## What to produce:
The result should be the line with "Please see [contributing.md](contributing.md)" followed by every remaining line of the entries, each reproduced exactly, with nothing else.

+-------+

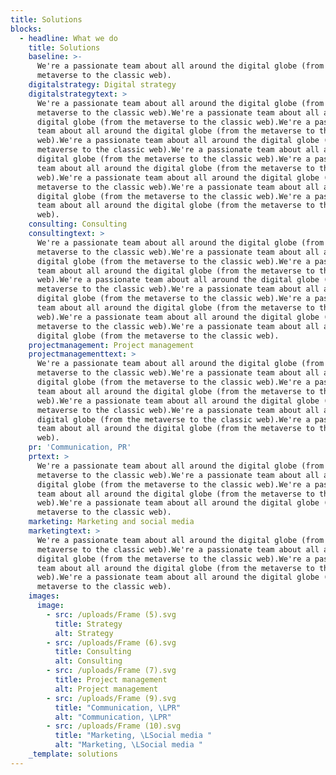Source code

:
 ```yaml
---
title: Solutions
blocks:
  - headline: What we do
    title: Solutions
    baseline: >-
      We're a passionate team about all around the digital globe (from the
      metaverse to the classic web).
    digitalstrategy: Digital strategy
    digitalstrategytext: >
      We're a passionate team about all around the digital globe (from the
      metaverse to the classic web).We're a passionate team about all around the
      digital globe (from the metaverse to the classic web).We're a passionate
      team about all around the digital globe (from the metaverse to the classic
      web).We're a passionate team about all around the digital globe (from the
      metaverse to the classic web).We're a passionate team about all around the
      digital globe (from the metaverse to the classic web).We're a passionate
      team about all around the digital globe (from the metaverse to the classic
      web).We're a passionate team about all around the digital globe (from the
      metaverse to the classic web).We're a passionate team about all around the
      digital globe (from the metaverse to the classic web).We're a passionate
      team about all around the digital globe (from the metaverse to the classic
      web).
    consulting: Consulting
    consultingtext: >
      We're a passionate team about all around the digital globe (from the
      metaverse to the classic web).We're a passionate team about all around the
      digital globe (from the metaverse to the classic web).We're a passionate
      team about all around the digital globe (from the metaverse to the classic
      web).We're a passionate team about all around the digital globe (from the
      metaverse to the classic web).We're a passionate team about all around the
      digital globe (from the metaverse to the classic web).We're a passionate
      team about all around the digital globe (from the metaverse to the classic
      web).We're a passionate team about all around the digital globe (from the
      metaverse to the classic web).We're a passionate team about all around the
      digital globe (from the metaverse to the classic web).
    projectmanagement: Project management
    projectmanagementtext: >
      We're a passionate team about all around the digital globe (from the
      metaverse to the classic web).We're a passionate team about all around the
      digital globe (from the metaverse to the classic web).We're a passionate
      team about all around the digital globe (from the metaverse to the classic
      web).We're a passionate team about all around the digital globe (from the
      metaverse to the classic web).We're a passionate team about all around the
      digital globe (from the metaverse to the classic web).We're a passionate
      team about all around the digital globe (from the metaverse to the classic
      web).
    pr: 'Communication, PR'
    prtext: >
      We're a passionate team about all around the digital globe (from the
      metaverse to the classic web).We're a passionate team about all around the
      digital globe (from the metaverse to the classic web).We're a passionate
      team about all around the digital globe (from the metaverse to the classic
      web).We're a passionate team about all around the digital globe (from the
      metaverse to the classic web).
    marketing: Marketing and social media
    marketingtext: >
      We're a passionate team about all around the digital globe (from the
      metaverse to the classic web).We're a passionate team about all around the
      digital globe (from the metaverse to the classic web).We're a passionate
      team about all around the digital globe (from the metaverse to the classic
      web).We're a passionate team about all around the digital globe (from the
      metaverse to the classic web).
    images:
      image:
        - src: /uploads/Frame (5).svg
          title: Strategy
          alt: Strategy
        - src: /uploads/Frame (6).svg
          title: Consulting
          alt: Consulting
        - src: /uploads/Frame (7).svg
          title: Project management
          alt: Project management
        - src: /uploads/Frame (9).svg
          title: "Communication, \LPR"
          alt: "Communication, \LPR"
        - src: /uploads/Frame (10).svg
          title: "Marketing, \LSocial media "
          alt: "Marketing, \LSocial media "
    _template: solutions
---
```


































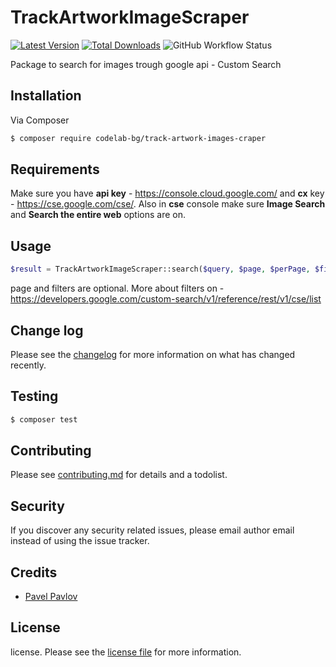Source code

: # TrackArtworkImageScraper

[![Latest Version][ico-version]](https://github.com/codelab-bg/track-artwork-image-scraper/)
[![Total Downloads][ico-downloads]](https://packagist.org/packages/codelab-bg/track-artwork-image-scrapper)
![GitHub Workflow Status](https://img.shields.io/github/workflow/status/codelab-bg/track-artwork-image-scrapper/run-tests?label=tests)

Package to search for images trough google api - Custom Search

## Installation

Via Composer

``` bash
$ composer require codelab-bg/track-artwork-images-craper
```

## Requirements

Make sure you have **api key** - https://console.cloud.google.com/ and **cx** key - https://cse.google.com/cse/.
Also in **cse** console make sure **Image Search** and **Search the entire web** options are on.

## Usage

``` php
$result = TrackArtworkImageScraper::search($query, $page, $perPage, $filters);
```

page and filters are optional. More about filters on - https://developers.google.com/custom-search/v1/reference/rest/v1/cse/list

## Change log

Please see the [changelog](changelog.md) for more information on what has changed recently.

## Testing

``` bash
$ composer test
```

## Contributing

Please see [contributing.md](contributing.md) for details and a todolist.

## Security

If you discover any security related issues, please email author email instead of using the issue tracker.

## Credits

- [Pavel Pavlov](https://github.com/pavlovpa4o)

## License

license. Please see the [license file](license.md) for more information.

[ico-version]: https://img.shields.io/packagist/v/codelabbg/trackartworkimagescraper.svg?style=flat-square
[ico-downloads]: https://img.shields.io/packagist/dt/codelabbg/trackartworkimagescraper.svg?style=flat-square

+-------+

## Solution to the exercise:
Please see [contributing.md](contributing.md) for details and a todolist.

## Security

If you discover any security related issues, please email author email instead of using the issue tracker.

## Credits

- [Pavel Pavlov](https://github.com/pavlovpa4o)

## License

license. Please see the [license file](license.md) for more information.

[ico-version]: https://img.shields.io/packagist/v/codelabbg/trackartworkimagescraper.svg?style=flat-square
[ico-downloads]: https://img.shields.io/packagist/dt/codelabbg/trackartworkimagescraper.svg?style=flat-square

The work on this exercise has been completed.